Work to be completed: For each line below, check whether "here" is present. Report how many lines have it, nothing else.

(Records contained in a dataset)
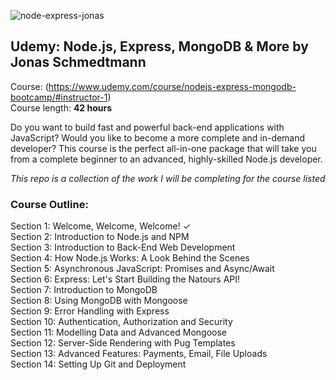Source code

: ![node-express-jonas](https://user-images.githubusercontent.com/24855472/72806859-12325880-3c24-11ea-8c1f-a996cc0426f3.png)

## Udemy: Node.js, Express, MongoDB & More by Jonas Schmedtmann

Course: (https://www.udemy.com/course/nodejs-express-mongodb-bootcamp/#instructor-1) <br>
Course length: <b>42 hours</b>

Do you want to build fast and powerful back-end applications with JavaScript? Would you like to become a more complete and in-demand developer? This course is the perfect all-in-one package that will take you from a complete beginner to an advanced, highly-skilled Node.js developer.

_This repo is a collection of the work I will be completing for the course listed_

### Course Outline:

Section 1: Welcome, Welcome, Welcome! &check; <br>
Section 2: Introduction to Node.js and NPM <br>
Section 3: Introduction to Back-End Web Development <br>
Section 4: How Node.js Works: A Look Behind the
Scenes <br>
Section 5: Asynchronous JavaScript:
Promises and Async/Await <br>
Section 6: Express: Let's Start Building the Natours API! <br>
Section 7: Introduction to MongoDB <br>
Section 8: Using MongoDB with Mongoose <br>
Section 9: Error Handling with Express <br>
Section 10: Authentication, Authorization and Security <br>
Section 11: Modelling Data and Advanced Mongoose <br>
Section 12: Server-Side Rendering with Pug Templates <br>
Section 13: Advanced Features: Payments, Email, File
Uploads <br>
Section 14: Setting Up Git and Deployment <br>

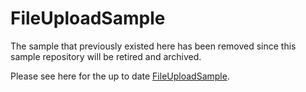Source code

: # FileUploadSample

The sample that previously existed here has been removed since this sample repository will be retired and archived.

Please see here for the up to date [FileUploadSample](https://github.com/Azure/azure-iot-sdk-csharp/tree/main/iothub/device/samples/getting%20started/FileUploadSample).

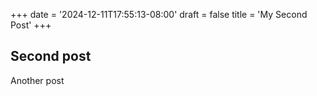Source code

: +++
date = '2024-12-11T17:55:13-08:00'
draft = false
title = 'My Second Post'
+++
## Second post

Another post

Task response: 2